Re: NTFS-like streams?

From: Rogier Wolff (R.E.Wolff@BitWizard.nl)
Date: Mon Aug 14 2000 - 17:37:19 EST


Michael Rothwell wrote:
> Rogier Wolff wrote:
> >
> > Michael Rothwell wrote:
> > > Rogier Wolff wrote:
> > >
> > > > However, when
> > > >
> > > > myfile
> > > >
> > > > starts to refer both to a file and a directory, that's when I get
> > > > upset.
> > >
> > >
> > > It's not a file and a directory. It's a file with named streams.
> >
> > Fine. Then it's a file with named streams.
> >
> > If both
> >
> > myfile
> >
> > and
> >
> > myfile/resource
> >
> > become valid strings to pass to the "open" syscall then I get upset.
>
> Why? Programs that don't use streams won't ever try to do it, a
> nd won't even query to see if there _are_ streams on a file.

It's important that non-aware tools continue to be non-aware, but do
the "right thing" as much as possible.

With a friend I just discussed that

        word myfile.doc

is supposed to work. Even if the stupid word-for-mac put a resource
file on the document. But we'd also like

        cp myfile.doc mybackupfile.doc

to copy both the file and its resource fork.
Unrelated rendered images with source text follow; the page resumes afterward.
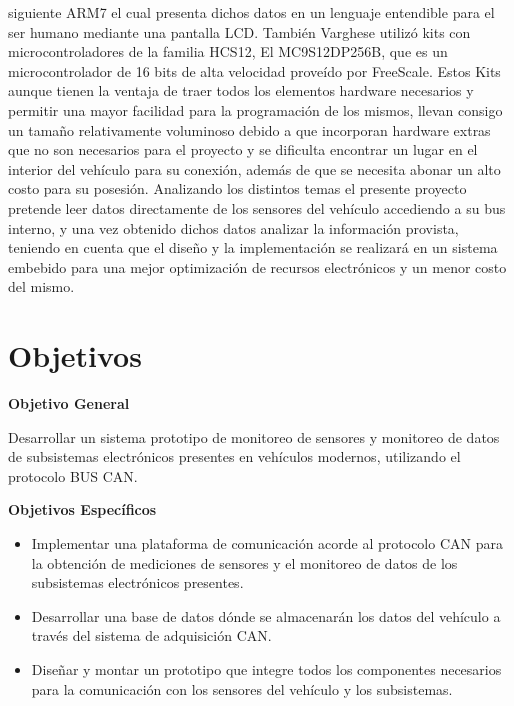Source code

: siguiente ARM7 el cual presenta dichos datos en un lenguaje entendible para el ser humano mediante una pantalla LCD. También Varghese \cite{ICAN} utilizó kits con microcontroladores de la familia HCS12, El MC9S12DP256B, que es un microcontrolador de 16 bits de alta velocidad proveído por FreeScale. Estos Kits aunque tienen la ventaja de traer todos los elementos hardware necesarios y permitir una mayor facilidad para la programación de los mismos, llevan consigo un tamaño relativamente voluminoso debido a que incorporan hardware extras que no son necesarios para el proyecto y se dificulta encontrar un lugar en el interior del vehículo para su conexión, además de que se necesita abonar un alto costo para su posesión. Analizando los distintos temas el presente proyecto pretende leer datos directamente de los sensores del vehículo accediendo a su bus interno, y una vez obtenido dichos datos analizar la información provista, teniendo en cuenta que el diseño y la implementación se realizará en un sistema embebido para una mejor optimización de recursos electrónicos y un menor costo del mismo.

 
 


\newpage

\section{Objetivos}


\begin{center}
\textbf{Objetivo General}
\end{center}
Desarrollar un sistema prototipo de monitoreo de sensores y monitoreo de datos de subsistemas electrónicos presentes en vehículos modernos, utilizando el protocolo BUS CAN.
\begin{center}
\textbf{Objetivos Específicos}
\end{center}

\begin{itemize}
	\item	Implementar una plataforma de comunicación acorde al protocolo CAN para la obtención de mediciones de sensores y el monitoreo de datos de los subsistemas electrónicos presentes.
	
	\item Desarrollar una base de datos dónde se almacenarán los datos del vehículo a través del sistema de adquisición CAN.
	
	\item Diseñar y montar un prototipo que integre todos los componentes necesarios para la comunicación con los sensores del vehículo y los subsistemas.
	
		
\end{itemize}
This is definitively not
possible. We're agreed that the first is a bit more important.

> > Fine now I'm using your terminology. Does that help you understand
> > what I'm trying to say? I think you're just playing dumb. That doesn't
> > help a discussion.

> I'm not playing dumb. It seems like people making the "implement as
> directories" arguments actually don't want any streams support at
> all. I'm arguing honestly: I want streams support for filesystems
> that use them. I don't want to break existing programs to get it. I
> think a namespace extension is the proper way to do it. I _think_ I
> understand what you're trying to say, and it's this:
 
> "streams are stupid and I don't want linux to support them"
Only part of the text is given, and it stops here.